*** Supplied information ***

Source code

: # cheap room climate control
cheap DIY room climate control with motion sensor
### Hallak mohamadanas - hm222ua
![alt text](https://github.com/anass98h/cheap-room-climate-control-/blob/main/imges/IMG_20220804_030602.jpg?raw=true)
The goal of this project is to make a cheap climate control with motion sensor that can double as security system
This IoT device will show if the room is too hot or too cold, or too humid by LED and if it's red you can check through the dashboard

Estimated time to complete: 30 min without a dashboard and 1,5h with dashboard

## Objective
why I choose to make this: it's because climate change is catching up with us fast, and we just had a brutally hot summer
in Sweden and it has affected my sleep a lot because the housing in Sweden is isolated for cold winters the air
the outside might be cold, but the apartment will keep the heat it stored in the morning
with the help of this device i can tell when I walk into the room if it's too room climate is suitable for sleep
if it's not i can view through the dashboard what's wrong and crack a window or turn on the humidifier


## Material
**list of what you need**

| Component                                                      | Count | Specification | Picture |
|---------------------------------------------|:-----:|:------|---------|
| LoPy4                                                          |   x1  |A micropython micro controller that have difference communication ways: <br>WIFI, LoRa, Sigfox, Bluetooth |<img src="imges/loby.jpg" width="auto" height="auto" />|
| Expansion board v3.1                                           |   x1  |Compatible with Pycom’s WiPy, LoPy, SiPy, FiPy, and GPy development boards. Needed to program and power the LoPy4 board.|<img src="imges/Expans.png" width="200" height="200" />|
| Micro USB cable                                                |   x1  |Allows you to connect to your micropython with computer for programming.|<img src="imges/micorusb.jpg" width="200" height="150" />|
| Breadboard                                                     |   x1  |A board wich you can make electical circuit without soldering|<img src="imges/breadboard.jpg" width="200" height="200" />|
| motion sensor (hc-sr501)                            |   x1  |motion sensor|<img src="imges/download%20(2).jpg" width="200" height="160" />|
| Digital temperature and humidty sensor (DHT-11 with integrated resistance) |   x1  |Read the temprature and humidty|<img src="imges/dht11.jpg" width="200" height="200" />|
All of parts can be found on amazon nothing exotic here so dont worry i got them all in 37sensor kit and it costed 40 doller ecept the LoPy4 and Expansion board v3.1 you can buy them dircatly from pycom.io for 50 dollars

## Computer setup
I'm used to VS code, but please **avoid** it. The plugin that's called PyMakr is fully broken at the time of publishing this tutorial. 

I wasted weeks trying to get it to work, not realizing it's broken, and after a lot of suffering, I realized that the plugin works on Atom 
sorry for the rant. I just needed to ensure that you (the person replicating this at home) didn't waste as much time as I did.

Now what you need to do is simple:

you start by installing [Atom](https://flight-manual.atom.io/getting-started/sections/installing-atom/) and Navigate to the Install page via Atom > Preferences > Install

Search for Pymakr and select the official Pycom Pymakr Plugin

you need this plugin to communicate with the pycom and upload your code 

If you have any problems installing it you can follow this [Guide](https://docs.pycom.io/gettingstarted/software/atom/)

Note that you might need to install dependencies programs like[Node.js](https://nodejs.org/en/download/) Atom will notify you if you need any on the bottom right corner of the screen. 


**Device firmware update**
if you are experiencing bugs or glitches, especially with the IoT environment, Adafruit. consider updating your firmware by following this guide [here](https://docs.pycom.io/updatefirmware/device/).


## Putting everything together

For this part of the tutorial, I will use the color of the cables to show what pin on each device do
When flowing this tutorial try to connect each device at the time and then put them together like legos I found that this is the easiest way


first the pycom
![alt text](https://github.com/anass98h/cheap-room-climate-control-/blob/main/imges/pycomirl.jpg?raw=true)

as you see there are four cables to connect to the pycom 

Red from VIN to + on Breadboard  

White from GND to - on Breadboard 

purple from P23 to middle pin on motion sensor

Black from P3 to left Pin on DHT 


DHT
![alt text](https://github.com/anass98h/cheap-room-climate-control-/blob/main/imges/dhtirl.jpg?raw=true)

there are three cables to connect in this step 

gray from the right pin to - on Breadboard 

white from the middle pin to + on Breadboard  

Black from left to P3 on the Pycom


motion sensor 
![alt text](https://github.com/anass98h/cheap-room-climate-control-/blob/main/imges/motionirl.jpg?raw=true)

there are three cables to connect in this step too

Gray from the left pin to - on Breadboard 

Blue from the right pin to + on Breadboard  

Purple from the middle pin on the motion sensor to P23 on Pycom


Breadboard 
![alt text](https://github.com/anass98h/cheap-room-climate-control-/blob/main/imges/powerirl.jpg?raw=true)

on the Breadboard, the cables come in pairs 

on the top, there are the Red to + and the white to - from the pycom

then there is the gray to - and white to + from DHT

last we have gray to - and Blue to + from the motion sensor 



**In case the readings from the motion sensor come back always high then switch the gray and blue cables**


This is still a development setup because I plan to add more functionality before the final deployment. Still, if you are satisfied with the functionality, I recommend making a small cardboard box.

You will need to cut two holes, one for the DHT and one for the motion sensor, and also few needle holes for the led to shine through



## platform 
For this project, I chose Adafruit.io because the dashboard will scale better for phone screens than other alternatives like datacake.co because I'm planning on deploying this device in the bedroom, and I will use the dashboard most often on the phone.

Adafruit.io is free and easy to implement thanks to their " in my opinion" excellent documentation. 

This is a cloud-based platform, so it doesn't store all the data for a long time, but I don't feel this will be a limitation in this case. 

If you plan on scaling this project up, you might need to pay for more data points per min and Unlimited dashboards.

*** End of Supplied information ***

§ What the task asks: Send back an exact copy of only the lines from the line with "with the help" up to and including the line with "micropython micro controller" in the data above.

§ Finished exercise:
with the help of this device i can tell when I walk into the room if it's too room climate is suitable for sleep
if it's not i can view through the dashboard what's wrong and crack a window or turn on the humidifier


## Material
**list of what you need**

| Component                                                      | Count | Specification | Picture |
|---------------------------------------------|:-----:|:------|---------|
| LoPy4                                                          |   x1  |A micropython micro controller that have difference communication ways: <br>WIFI, LoRa, Sigfox, Bluetooth |<img src="imges/loby.jpg" width="auto" height="auto" />|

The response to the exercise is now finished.